In a press conference yesterday, Pandikar had likened his position to that of a judge and cautioned that any unfair reporting could amount to contempt of the Dewan Rakyat.

He said those who disparaged the Dewan Rakyat could go behind bars, giving the example of a case in India where two newspaper editors were cited for contempt.

Paulsen said Pandikar’s remarks were uncalled for, whether they had been intended as a joke or as a veiled threat.

“The speaker should know better that journalism is not a crime and the journalists were merely performing their role in a democracy to report on matters of public importance,” he said.

“It is essential that he must remain politically impartial at all times, and let democratic processes flourish, lest he be accused of being the speaker only for the government.”

This is not the first time Pandikar has locked horns with the press.

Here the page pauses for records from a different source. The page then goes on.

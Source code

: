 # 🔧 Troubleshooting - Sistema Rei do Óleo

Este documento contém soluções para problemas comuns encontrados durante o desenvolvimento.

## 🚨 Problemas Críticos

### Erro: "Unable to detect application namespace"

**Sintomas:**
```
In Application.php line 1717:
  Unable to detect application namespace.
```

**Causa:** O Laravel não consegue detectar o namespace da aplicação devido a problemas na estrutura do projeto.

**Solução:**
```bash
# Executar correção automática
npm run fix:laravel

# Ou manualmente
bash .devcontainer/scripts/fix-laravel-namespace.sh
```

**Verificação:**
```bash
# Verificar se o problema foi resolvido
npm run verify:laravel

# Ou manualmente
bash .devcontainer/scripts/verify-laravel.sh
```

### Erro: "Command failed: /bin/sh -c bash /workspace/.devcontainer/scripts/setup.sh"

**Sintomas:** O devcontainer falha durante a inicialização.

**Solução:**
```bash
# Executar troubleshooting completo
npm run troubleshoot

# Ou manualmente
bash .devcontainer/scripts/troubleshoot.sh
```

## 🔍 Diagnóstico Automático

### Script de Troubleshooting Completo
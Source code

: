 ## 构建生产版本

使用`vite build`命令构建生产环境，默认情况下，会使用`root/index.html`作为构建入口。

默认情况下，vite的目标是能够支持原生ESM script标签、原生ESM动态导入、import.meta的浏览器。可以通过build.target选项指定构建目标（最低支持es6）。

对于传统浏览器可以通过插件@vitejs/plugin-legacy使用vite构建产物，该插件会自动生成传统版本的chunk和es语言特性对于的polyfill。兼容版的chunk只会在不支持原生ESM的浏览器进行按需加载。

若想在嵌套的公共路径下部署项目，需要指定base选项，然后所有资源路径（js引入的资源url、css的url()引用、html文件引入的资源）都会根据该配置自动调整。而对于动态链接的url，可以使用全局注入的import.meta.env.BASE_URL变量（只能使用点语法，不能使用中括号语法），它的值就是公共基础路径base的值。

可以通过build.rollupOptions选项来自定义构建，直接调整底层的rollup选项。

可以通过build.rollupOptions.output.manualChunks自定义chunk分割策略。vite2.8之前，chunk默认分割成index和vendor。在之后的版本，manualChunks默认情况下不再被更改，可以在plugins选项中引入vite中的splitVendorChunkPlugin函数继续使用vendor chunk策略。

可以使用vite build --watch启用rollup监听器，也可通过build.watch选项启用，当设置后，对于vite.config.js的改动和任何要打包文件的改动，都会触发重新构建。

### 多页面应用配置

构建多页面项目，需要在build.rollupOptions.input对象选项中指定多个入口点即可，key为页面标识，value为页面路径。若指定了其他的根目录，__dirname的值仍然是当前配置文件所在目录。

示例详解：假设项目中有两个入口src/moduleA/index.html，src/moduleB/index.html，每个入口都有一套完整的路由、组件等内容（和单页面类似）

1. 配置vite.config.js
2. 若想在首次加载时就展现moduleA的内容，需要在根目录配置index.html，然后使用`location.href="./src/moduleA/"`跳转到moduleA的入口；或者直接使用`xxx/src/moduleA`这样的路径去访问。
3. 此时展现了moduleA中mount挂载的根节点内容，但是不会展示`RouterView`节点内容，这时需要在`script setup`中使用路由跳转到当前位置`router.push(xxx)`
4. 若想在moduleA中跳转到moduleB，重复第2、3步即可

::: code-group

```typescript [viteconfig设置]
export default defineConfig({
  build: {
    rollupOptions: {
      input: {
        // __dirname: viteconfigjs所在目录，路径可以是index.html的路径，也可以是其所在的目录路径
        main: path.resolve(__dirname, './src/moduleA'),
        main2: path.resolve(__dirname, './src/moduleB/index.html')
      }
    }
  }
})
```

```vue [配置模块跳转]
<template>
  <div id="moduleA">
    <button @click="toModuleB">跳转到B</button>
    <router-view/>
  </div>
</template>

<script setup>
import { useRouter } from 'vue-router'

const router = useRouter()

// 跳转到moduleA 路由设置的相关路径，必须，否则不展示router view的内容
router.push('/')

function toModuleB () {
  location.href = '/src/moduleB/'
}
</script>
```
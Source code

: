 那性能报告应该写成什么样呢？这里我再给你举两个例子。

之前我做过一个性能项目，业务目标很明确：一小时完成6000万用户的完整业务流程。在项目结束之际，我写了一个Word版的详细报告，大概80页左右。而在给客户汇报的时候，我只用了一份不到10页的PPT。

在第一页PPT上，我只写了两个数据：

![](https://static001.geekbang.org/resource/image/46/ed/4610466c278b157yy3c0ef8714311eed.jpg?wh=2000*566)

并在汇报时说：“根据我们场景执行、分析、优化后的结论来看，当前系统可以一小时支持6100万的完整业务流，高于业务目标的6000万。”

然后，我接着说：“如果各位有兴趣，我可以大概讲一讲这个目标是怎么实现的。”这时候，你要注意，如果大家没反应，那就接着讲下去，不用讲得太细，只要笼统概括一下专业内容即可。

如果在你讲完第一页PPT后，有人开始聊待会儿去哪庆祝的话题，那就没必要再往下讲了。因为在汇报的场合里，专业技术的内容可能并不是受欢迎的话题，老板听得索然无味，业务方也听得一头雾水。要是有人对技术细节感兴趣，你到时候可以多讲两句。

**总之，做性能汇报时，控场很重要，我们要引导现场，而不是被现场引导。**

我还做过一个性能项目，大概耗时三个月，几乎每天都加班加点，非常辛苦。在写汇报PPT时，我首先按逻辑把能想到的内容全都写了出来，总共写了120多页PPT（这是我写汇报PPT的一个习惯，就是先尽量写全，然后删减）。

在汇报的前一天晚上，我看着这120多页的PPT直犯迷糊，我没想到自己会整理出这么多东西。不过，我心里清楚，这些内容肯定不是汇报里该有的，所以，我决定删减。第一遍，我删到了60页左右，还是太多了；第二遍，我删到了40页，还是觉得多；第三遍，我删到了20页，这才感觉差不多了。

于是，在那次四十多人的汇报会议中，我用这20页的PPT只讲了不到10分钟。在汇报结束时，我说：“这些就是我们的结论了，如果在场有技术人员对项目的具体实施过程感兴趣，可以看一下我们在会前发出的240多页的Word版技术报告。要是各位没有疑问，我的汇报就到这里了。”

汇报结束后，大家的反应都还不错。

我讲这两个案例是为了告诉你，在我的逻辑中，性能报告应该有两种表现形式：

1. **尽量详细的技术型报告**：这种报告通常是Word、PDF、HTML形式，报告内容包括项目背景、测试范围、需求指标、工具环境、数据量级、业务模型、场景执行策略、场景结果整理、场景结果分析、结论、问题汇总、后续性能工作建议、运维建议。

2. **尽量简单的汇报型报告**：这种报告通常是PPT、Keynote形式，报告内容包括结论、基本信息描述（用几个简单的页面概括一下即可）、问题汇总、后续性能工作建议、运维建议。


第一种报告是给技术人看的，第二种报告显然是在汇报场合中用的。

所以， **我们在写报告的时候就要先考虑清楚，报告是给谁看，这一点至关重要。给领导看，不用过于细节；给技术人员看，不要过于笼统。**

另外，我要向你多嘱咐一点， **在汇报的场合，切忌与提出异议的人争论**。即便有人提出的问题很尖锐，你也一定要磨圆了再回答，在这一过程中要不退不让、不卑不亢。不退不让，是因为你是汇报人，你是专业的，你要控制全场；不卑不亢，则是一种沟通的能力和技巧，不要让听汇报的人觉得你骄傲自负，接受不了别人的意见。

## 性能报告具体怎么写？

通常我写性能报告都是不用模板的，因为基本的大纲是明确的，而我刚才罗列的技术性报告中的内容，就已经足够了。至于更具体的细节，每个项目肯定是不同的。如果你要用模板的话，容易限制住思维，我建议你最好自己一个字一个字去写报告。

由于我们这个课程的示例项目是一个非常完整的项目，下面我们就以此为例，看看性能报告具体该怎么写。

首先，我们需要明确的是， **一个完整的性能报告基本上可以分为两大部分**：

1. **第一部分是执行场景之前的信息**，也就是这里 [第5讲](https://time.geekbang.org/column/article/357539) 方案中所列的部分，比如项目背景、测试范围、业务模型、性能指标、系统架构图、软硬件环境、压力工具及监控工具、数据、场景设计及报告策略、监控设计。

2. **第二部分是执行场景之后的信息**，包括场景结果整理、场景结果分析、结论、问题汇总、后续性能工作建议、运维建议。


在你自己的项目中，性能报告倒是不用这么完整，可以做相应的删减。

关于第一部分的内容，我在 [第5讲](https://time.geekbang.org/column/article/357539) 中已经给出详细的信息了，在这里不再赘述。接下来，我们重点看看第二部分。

During the last Dewan Rakyat sitting in March this year, he barred members of the media from the Parliament lobby, saying journalists would only be allowed to cover sittings from the media centre located a floor below where the MPs hold their discussions.

In making the ruling, Pandikar had said that the lawmakers’ security was a cause for concern and the gathering of the media in the lobby was like a “picnic”.

He also said the presence of journalists and videographers in large numbers at the lobby, seeking comments from MPs, made them and himself uncomfortable and that the security of all was in question.